* [Given records]:
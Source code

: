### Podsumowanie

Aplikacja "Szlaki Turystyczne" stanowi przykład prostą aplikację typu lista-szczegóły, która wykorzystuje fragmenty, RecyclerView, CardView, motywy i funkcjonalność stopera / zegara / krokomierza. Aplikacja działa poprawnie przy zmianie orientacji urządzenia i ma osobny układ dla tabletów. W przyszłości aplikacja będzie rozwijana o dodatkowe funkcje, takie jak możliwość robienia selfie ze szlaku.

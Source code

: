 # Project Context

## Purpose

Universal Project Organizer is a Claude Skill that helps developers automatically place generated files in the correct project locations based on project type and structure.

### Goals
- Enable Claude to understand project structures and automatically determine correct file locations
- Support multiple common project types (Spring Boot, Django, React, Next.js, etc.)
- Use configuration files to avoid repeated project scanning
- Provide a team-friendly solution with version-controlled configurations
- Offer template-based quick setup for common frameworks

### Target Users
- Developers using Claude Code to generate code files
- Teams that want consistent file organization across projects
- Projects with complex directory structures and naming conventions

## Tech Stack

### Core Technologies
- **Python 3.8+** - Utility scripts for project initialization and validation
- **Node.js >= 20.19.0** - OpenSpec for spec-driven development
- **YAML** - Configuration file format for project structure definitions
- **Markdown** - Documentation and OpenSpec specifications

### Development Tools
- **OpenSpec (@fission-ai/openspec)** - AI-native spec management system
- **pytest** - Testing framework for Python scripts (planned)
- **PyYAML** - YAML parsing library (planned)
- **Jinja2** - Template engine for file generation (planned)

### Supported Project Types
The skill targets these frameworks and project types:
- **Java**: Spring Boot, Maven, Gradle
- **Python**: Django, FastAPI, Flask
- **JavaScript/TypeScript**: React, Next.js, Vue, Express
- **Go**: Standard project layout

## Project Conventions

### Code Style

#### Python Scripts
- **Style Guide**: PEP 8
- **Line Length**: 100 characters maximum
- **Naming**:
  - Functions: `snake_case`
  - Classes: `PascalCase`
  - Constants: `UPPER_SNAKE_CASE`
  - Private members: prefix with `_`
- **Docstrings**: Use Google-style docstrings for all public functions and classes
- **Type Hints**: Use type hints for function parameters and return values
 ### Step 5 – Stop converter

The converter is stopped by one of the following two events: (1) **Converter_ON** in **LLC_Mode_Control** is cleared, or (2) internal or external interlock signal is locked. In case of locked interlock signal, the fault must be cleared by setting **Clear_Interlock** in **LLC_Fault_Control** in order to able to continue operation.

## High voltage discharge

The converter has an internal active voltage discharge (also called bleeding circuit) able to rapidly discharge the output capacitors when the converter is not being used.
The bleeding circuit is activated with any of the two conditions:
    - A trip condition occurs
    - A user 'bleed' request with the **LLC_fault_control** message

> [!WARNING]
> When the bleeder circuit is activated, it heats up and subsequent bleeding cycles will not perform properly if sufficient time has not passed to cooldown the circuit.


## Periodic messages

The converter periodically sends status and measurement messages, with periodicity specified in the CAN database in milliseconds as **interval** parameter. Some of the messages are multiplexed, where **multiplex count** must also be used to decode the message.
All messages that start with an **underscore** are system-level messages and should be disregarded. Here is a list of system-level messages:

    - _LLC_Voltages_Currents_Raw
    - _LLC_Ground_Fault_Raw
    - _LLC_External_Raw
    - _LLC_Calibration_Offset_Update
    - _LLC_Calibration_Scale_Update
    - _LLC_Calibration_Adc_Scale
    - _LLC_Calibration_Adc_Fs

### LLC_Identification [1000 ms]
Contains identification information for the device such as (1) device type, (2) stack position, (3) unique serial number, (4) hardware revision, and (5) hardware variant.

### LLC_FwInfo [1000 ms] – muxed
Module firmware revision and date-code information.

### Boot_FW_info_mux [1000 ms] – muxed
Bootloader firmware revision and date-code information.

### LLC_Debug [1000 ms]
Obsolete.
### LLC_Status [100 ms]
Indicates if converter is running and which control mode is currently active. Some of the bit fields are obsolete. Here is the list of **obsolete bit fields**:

* [Exercise objective]:
From the data above, output only the lines between the line containing "- **Docstrings**: Use" and the line containing "### Step 5 – Stop converter", inclusive, exactly as written.

* [Final answer]:
- **Docstrings**: Use Google-style docstrings for all public functions and classes
- **Type Hints**: Use type hints for function parameters and return values
 ### Step 5 – Stop converter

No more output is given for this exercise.